RECORDS SHOWN:
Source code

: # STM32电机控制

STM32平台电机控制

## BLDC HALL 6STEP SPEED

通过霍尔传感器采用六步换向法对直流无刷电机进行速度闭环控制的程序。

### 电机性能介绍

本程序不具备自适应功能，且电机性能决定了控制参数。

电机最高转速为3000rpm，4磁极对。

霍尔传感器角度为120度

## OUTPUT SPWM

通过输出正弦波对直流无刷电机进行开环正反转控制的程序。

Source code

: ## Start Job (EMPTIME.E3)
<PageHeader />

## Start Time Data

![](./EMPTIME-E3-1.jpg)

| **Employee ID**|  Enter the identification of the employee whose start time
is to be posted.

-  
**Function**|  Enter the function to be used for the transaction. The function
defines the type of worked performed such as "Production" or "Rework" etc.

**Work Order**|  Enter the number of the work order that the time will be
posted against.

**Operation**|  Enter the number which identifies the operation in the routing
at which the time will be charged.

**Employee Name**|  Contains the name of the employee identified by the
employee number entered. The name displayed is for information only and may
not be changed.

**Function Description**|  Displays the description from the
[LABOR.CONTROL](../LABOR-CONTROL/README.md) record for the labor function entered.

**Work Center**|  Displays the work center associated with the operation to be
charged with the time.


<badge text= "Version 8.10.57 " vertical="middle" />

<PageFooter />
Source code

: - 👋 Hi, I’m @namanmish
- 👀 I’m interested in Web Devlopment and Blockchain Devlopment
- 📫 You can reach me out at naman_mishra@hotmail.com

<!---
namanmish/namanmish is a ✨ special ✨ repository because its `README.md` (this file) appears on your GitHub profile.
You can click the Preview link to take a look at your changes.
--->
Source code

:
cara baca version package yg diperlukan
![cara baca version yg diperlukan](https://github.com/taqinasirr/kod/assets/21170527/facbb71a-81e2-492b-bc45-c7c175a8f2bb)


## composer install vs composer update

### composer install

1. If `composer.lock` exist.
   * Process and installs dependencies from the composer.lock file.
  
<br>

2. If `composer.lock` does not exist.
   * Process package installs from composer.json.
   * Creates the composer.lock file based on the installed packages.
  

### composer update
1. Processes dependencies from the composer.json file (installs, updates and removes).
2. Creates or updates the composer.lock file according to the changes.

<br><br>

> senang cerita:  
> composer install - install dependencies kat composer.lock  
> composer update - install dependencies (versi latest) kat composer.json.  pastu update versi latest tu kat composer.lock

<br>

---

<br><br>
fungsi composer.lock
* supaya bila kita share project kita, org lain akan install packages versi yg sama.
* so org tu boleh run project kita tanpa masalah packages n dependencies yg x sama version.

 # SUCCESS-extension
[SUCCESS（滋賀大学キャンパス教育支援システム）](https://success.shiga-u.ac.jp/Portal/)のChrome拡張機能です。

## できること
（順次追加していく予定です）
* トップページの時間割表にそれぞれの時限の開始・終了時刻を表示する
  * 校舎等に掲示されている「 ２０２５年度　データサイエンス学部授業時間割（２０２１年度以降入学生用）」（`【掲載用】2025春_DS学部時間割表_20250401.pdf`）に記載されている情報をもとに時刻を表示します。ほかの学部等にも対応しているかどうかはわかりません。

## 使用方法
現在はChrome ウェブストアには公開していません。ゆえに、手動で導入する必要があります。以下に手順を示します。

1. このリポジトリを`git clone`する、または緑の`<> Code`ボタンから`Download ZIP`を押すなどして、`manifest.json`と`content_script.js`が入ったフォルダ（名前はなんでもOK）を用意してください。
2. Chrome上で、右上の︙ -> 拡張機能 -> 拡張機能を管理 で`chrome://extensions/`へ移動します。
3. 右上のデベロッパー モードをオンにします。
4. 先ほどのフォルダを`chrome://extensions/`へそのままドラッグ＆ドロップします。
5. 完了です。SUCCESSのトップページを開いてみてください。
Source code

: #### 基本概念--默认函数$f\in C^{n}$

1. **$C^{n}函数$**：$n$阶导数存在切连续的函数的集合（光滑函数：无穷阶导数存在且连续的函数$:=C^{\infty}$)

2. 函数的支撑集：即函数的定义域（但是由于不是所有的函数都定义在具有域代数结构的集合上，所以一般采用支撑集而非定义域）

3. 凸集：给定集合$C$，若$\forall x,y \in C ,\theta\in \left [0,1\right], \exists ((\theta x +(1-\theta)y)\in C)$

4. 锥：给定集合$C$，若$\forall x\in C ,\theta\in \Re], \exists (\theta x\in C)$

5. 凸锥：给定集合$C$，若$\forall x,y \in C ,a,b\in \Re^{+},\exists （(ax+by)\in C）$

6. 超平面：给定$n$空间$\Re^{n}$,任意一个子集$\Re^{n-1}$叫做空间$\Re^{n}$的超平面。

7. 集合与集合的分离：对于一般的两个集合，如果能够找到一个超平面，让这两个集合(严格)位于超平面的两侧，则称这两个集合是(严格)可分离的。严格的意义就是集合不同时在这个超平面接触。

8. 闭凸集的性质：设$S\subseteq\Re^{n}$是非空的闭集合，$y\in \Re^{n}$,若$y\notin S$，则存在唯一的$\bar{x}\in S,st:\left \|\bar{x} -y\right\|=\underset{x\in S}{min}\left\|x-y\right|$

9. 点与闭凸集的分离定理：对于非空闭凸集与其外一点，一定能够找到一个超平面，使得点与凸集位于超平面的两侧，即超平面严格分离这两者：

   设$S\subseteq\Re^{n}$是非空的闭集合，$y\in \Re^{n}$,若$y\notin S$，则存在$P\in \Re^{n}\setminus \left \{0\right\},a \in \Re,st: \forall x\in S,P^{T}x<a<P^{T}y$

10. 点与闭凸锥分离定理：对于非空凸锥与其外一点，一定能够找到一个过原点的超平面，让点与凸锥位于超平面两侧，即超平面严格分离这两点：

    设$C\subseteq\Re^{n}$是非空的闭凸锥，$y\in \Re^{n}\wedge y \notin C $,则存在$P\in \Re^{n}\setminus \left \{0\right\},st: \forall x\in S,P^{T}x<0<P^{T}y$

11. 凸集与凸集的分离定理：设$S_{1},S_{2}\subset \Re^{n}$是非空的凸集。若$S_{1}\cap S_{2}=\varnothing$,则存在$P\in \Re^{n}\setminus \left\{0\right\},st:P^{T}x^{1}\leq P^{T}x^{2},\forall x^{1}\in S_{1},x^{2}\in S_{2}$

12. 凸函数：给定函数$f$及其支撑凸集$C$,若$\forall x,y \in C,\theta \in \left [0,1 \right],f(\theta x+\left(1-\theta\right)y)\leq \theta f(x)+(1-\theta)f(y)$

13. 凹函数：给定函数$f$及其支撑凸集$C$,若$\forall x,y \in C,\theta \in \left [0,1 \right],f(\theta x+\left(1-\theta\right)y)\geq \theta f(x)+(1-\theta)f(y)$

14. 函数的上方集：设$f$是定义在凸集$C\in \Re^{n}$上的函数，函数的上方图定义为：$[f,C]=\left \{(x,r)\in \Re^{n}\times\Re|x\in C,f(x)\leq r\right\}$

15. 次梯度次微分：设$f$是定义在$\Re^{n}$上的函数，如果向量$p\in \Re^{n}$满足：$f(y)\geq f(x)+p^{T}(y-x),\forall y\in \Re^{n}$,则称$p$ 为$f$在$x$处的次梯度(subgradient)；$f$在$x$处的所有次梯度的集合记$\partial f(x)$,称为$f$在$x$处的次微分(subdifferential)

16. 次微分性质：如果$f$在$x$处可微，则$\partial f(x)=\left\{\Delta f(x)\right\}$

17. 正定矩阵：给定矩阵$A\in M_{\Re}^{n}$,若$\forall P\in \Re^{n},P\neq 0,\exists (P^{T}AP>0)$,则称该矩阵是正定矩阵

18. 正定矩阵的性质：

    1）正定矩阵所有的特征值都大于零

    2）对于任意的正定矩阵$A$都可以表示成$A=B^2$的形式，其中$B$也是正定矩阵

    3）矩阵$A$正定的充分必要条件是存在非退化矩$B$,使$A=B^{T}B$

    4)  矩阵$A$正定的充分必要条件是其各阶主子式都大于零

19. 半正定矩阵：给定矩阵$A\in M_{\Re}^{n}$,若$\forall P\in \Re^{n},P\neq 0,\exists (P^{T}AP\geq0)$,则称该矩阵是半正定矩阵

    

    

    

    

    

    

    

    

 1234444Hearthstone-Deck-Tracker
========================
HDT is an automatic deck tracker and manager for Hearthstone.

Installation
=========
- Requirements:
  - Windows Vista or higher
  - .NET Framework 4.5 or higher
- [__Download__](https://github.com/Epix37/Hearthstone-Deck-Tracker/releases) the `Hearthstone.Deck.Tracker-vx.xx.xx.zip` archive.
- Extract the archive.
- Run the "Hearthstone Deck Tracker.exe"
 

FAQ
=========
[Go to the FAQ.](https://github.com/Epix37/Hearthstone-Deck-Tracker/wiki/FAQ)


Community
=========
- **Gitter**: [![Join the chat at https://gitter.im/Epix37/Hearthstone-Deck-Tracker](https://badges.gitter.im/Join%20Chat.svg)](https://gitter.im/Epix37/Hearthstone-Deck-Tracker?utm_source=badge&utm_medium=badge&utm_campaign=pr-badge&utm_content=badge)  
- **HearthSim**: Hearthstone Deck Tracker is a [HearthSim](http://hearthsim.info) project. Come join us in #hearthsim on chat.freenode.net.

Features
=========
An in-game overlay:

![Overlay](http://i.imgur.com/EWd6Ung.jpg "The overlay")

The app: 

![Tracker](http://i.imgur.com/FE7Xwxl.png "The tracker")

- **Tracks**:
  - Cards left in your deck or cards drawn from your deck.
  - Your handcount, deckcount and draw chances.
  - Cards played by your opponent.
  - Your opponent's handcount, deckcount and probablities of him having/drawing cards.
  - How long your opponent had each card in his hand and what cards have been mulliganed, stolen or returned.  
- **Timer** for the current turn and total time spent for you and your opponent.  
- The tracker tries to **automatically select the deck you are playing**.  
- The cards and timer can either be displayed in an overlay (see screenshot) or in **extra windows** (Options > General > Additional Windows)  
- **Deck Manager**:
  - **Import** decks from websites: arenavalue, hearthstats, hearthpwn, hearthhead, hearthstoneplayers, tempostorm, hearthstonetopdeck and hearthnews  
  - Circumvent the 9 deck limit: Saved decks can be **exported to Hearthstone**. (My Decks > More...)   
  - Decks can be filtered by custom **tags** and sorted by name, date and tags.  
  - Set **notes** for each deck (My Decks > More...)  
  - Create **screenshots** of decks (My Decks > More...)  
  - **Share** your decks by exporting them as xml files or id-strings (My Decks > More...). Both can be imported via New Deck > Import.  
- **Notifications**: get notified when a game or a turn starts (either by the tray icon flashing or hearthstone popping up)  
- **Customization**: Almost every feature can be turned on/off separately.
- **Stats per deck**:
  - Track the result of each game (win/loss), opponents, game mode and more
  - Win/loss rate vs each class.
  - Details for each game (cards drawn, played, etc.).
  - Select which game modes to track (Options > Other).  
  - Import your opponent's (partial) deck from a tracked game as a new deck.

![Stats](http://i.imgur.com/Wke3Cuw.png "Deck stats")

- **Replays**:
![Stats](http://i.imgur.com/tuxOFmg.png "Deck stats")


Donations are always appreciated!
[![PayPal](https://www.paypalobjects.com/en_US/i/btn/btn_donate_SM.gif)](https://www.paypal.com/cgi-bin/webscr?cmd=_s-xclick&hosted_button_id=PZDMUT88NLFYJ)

WHAT YOU ARE ASKED TO DO: Please write out, exactly as they appear, the line that contains "- Import your" and every line after it up to the end of the entries above, and no others.

FINISHED EXERCISE:
  - Import your opponent's (partial) deck from a tracked game as a new deck.

![Stats](http://i.imgur.com/Wke3Cuw.png "Deck stats")

- **Replays**:
![Stats](http://i.imgur.com/tuxOFmg.png "Deck stats")


Donations are always appreciated!
[![PayPal](https://www.paypalobjects.com/en_US/i/btn/btn_donate_SM.gif)](https://www.paypal.com/cgi-bin/webscr?cmd=_s-xclick&hosted_button_id=PZDMUT88NLFYJ)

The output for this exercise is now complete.